── Information shown ──

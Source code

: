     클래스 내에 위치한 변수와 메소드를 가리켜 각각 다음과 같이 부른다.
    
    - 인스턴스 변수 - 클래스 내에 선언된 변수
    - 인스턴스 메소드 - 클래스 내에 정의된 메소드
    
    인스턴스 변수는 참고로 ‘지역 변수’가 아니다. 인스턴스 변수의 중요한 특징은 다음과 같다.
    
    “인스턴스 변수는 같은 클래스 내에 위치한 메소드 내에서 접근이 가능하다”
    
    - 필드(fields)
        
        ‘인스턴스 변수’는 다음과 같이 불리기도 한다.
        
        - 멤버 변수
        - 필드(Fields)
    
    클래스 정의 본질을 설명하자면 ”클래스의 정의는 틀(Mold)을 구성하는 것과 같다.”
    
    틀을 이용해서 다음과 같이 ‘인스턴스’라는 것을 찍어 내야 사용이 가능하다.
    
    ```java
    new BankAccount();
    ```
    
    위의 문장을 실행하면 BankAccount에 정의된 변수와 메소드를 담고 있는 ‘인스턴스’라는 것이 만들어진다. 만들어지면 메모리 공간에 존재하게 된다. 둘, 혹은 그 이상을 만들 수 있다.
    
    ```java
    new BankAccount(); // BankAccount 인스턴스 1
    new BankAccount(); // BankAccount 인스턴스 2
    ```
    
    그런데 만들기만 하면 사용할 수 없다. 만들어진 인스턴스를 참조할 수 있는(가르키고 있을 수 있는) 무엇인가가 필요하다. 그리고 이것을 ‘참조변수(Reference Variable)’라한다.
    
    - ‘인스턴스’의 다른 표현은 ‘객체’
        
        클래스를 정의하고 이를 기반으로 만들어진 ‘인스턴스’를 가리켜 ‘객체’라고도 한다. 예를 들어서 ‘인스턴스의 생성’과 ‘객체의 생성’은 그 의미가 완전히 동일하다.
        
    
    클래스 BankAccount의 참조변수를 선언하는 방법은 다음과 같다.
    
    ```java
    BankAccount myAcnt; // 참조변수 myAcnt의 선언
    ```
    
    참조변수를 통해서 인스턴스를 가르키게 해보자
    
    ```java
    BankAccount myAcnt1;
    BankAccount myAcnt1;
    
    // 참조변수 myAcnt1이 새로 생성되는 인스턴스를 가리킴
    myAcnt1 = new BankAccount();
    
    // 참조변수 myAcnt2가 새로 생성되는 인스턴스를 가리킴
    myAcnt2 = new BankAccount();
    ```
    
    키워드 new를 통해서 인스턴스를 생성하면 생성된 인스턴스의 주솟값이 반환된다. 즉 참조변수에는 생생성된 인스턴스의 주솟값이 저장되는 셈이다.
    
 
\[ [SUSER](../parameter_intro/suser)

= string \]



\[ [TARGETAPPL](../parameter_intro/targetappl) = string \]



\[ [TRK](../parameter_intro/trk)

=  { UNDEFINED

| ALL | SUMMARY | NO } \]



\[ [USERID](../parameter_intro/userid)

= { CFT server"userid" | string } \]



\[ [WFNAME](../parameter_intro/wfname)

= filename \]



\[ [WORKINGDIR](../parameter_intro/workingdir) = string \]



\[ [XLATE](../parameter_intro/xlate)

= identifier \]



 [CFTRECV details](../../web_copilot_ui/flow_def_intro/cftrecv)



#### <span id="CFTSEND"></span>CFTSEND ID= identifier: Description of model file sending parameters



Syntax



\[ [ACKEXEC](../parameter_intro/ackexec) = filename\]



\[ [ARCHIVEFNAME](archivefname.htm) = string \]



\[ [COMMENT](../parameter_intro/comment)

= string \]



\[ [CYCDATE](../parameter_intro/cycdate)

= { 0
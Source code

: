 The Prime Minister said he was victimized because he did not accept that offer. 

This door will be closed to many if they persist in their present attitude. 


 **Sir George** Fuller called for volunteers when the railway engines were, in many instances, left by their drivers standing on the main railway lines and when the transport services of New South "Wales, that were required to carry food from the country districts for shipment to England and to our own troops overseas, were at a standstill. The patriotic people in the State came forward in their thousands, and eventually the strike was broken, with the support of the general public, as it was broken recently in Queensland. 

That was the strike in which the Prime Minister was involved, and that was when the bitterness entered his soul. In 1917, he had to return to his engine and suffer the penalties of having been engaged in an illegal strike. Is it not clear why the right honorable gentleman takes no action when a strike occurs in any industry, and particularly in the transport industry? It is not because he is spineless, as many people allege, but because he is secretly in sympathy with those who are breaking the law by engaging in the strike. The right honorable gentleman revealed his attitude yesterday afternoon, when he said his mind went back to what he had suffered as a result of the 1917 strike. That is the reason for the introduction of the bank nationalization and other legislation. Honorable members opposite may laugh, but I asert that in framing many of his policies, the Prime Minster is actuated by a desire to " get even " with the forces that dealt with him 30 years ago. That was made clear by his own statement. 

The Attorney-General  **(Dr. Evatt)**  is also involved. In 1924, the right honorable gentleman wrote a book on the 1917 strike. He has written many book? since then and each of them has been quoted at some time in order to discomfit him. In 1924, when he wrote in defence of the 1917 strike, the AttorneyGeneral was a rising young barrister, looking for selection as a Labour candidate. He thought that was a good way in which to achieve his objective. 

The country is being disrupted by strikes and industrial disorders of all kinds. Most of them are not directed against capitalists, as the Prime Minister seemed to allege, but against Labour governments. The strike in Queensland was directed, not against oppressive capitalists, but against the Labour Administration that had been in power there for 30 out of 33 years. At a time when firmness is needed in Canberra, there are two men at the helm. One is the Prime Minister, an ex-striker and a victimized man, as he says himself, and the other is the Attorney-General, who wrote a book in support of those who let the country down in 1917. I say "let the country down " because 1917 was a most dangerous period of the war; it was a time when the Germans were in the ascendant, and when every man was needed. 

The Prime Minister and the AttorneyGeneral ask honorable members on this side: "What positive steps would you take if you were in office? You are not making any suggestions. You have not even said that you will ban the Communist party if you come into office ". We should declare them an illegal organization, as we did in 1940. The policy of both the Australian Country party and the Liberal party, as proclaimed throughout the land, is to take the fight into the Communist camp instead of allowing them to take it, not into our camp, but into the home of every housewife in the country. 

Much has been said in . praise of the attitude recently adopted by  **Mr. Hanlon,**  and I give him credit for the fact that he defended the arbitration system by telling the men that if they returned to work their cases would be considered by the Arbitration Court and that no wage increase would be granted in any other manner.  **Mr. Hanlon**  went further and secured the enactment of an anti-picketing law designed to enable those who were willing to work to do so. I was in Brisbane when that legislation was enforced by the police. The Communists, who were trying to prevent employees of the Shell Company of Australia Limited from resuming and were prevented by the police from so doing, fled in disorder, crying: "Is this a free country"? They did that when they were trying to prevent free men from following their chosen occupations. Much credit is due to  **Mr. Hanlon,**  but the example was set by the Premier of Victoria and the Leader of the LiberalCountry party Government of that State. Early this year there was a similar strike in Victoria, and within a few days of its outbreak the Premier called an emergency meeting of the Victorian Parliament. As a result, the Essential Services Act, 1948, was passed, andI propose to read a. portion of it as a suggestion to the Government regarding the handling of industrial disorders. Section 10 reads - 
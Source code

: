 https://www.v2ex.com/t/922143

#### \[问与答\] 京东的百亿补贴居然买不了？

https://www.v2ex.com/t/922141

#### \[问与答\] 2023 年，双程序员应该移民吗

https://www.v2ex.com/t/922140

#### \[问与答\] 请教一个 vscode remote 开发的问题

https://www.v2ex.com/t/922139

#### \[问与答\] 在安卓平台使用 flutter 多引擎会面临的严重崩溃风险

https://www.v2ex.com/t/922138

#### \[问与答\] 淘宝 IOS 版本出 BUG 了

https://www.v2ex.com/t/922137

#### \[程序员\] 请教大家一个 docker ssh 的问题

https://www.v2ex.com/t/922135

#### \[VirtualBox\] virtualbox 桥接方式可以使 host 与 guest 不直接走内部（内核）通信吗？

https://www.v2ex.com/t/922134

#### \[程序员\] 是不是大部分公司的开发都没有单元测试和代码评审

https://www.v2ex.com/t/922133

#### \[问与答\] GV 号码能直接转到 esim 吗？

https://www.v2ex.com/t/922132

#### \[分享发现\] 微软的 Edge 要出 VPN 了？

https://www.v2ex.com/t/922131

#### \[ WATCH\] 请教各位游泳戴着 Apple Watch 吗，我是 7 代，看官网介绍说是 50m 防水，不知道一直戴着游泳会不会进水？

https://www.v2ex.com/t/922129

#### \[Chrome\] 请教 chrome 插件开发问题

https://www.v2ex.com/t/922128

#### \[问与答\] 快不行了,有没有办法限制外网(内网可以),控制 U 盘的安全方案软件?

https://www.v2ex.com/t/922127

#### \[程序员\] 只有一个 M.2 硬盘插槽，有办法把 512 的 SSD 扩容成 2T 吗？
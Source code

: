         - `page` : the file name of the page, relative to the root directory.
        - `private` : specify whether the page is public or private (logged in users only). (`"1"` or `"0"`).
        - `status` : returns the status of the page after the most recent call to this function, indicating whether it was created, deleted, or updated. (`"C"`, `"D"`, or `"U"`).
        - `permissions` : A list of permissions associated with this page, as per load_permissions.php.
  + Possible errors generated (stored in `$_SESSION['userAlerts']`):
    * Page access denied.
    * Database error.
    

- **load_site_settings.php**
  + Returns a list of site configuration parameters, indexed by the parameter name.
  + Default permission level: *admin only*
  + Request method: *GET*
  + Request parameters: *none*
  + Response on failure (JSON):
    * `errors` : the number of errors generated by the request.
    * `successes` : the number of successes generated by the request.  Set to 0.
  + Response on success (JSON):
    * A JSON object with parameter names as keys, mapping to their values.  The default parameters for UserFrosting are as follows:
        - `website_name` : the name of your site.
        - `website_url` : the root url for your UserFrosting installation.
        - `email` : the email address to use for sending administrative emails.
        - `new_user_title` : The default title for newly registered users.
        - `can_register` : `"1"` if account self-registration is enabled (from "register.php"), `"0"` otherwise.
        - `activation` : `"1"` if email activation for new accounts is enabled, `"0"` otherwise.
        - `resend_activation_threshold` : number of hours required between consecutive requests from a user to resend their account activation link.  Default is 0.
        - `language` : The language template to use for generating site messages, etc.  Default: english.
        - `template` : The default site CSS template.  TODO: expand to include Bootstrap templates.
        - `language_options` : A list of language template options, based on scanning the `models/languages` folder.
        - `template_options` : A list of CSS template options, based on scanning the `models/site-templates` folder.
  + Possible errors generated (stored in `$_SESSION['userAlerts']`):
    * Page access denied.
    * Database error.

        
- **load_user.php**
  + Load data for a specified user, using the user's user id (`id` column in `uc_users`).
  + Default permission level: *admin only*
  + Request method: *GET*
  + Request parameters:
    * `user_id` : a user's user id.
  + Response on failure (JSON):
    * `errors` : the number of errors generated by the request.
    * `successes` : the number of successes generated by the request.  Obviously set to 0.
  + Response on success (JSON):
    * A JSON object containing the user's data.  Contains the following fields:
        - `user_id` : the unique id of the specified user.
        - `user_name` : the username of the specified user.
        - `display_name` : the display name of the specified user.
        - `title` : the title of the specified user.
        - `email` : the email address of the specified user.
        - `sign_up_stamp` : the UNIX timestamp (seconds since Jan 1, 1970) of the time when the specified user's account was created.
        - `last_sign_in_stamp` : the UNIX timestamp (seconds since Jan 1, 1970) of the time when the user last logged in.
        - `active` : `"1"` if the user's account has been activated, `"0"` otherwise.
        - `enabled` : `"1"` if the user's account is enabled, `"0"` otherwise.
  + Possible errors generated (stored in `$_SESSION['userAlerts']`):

───

* **Activity**
Show each line of the records above containing "root".

* **Result**
:         - `page` : the file name of the page, relative to the root directory.
        - `website_url` : the root url for your UserFrosting installation.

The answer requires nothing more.